Randal O^Toole, a Senior Fellow of the libertarian Cato Institute in Washington DC▸ , says it all.
Whist it maybe possible it's implementation to every road and vehicle would make the cost of HS2▸ look trivial. Of course from the libertarian point of view they would say you can buy the car and presummably pay Google to drive it with your own money, so no public money involved.
Another way of looking at it we still have problems controlling a few trains on fixed routes, i.e. today's failures at Maidenhead. How you control millions of autonomous cars not on fixed tracks is quite a large systems problem. Until every car is fitted how do you prevent cars with drviers still hitting other cars whether with drivers or not?
At least a signal failure doesn't kill anyone.
Yes, I think safety is the big omission from his argument.
But would you be surprised to find the Mail's headline was not really based on
the original article? Thought not. Though the link with HS2 wasn't the Mail's invention - it seems to have come from Forbes Magazine, of all places.
O'Toole does say new transit schemes should be scrapped, but says nothing (in this article) about intercity rail projects. (He has elsewhere, though.) He does not mention Europe, either, but he does say this:
In reality, this is a big country, and urban and suburban areas occupy such a small portion of it that they are no threat to other land uses. The 2010 census found that only about 3 percent of the nation^s land, or less than 70 million acres, has been urbanized, including all cities and suburbs in urban areas of 2,500 people or more.
which I suspect even he wouldn't claim applies here, at least to anything like the same extent.
He's been saying much the same as this for decades, and of course the Cato Institute is a "libertarian think tank". These are not exactly rare in Washington, forming the academic wing of the tea-party movement, perhaps? But generally held views in America on things like personal liberty versus other objectives (like fairness or social solidarity), and on risk and personal responsibility, are different from here. So in an American context what he says might be more realisable than you think.

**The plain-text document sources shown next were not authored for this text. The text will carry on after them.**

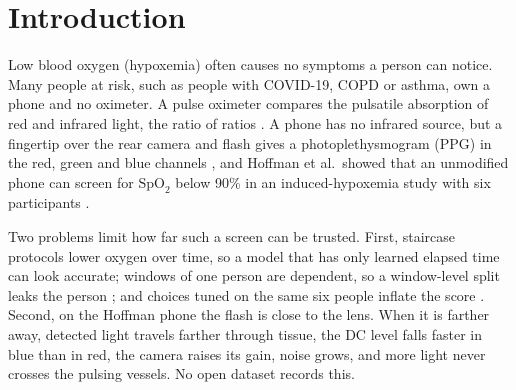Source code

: \documentclass[11pt,letterpaper]{article}
\newcommand{\spo}{\ensuremath{\mathrm{SpO}_2}}
\begin{document}
\section{Introduction}\label{sec:intro}
Low blood oxygen (hypoxemia) often causes no symptoms a person can notice. Many people at risk, such as people with COVID-19, COPD or asthma, own a phone and no oximeter. A pulse oximeter compares the pulsatile absorption of red and infrared light, the ratio of ratios \cite{allen2007}. A phone has no infrared source, but a fingertip over the rear camera and flash gives a photoplethysmogram (PPG) in the red, green and blue channels \cite{scully2012}, and Hoffman et al.\ showed that an unmodified phone can screen for \spo{} below 90\% in an induced-hypoxemia study with six participants \cite{hoffman2022}.

Two problems limit how far such a screen can be trusted. First, staircase protocols lower oxygen over time, so a model that has only learned elapsed time can look accurate; windows of one person are dependent, so a window-level split leaks the person \cite{saeb2017}; and choices tuned on the same six people inflate the score \cite{varma2006}. Second, on the Hoffman phone the flash is close to the lens. When it is farther away, detected light travels farther through tissue, the DC level falls faster in blue than in red, the camera raises its gain, noise grows, and more light never crosses the pulsing vessels. No open dataset records this.
\end{document}
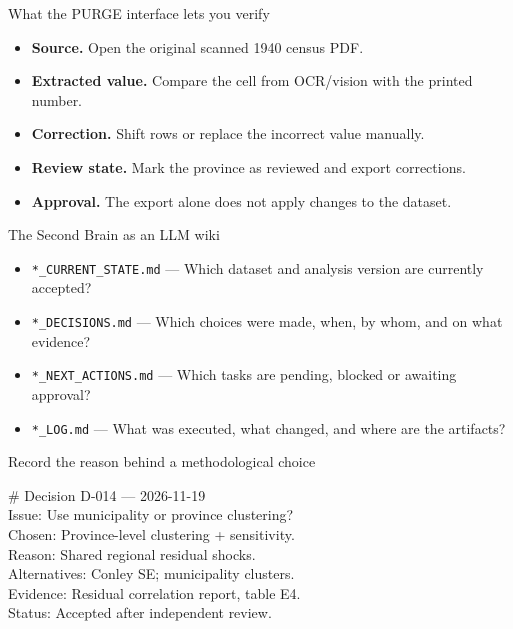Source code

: \begin{frame}{What the PURGE interface lets you verify}
\begin{itemize}\setlength{\itemsep}{0.32em}
\item \textbf{Source.} Open the original scanned 1940 census PDF.
\item \textbf{Extracted value.} Compare the cell from OCR/vision with the printed number.
\item \textbf{Correction.} Shift rows or replace the incorrect value manually.
\item \textbf{Review state.} Mark the province as reviewed and export corrections.
\item \textbf{Approval.} The export alone does not apply changes to the dataset.
\end{itemize}
\end{frame}

\begin{frame}{The Second Brain as an LLM wiki}
\begin{itemize}\setlength{\itemsep}{0.42em}
\item \texttt{*\_CURRENT\_STATE.md} --- Which dataset and analysis version are currently accepted?
\item \texttt{*\_DECISIONS.md} --- Which choices were made, when, by whom, and on what evidence?
\item \texttt{*\_NEXT\_ACTIONS.md} --- Which tasks are pending, blocked or awaiting approval?
\item \texttt{*\_LOG.md} --- What was executed, what changed, and where are the artifacts?
\end{itemize}
\end{frame}

\begin{frame}{Record the reason behind a methodological choice}
\begin{tcolorbox}[l2base]
{\ttfamily\small
\# Decision D-014 — 2026-11-19\\
Issue: Use municipality or province clustering?\\
Chosen: Province-level clustering + sensitivity.\\
Reason: Shared regional residual shocks.\\
Alternatives: Conley SE; municipality clusters.\\
Evidence: Residual correlation report, table E4.\\
Status: Accepted after independent review.\par}
\end{tcolorbox}
\end{frame}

His main point is that outside a few very dense urban areas like New York, "rail transit" is more notable for the money it spends than the passengers it carries. The numbers do support that, too. He's particularly rude about Portland Oregon, often called (with reason) "the most European of American Cities". That could indicate a real difference between Europe and America. Then again, it may be because he grew up in Portland and still lives there.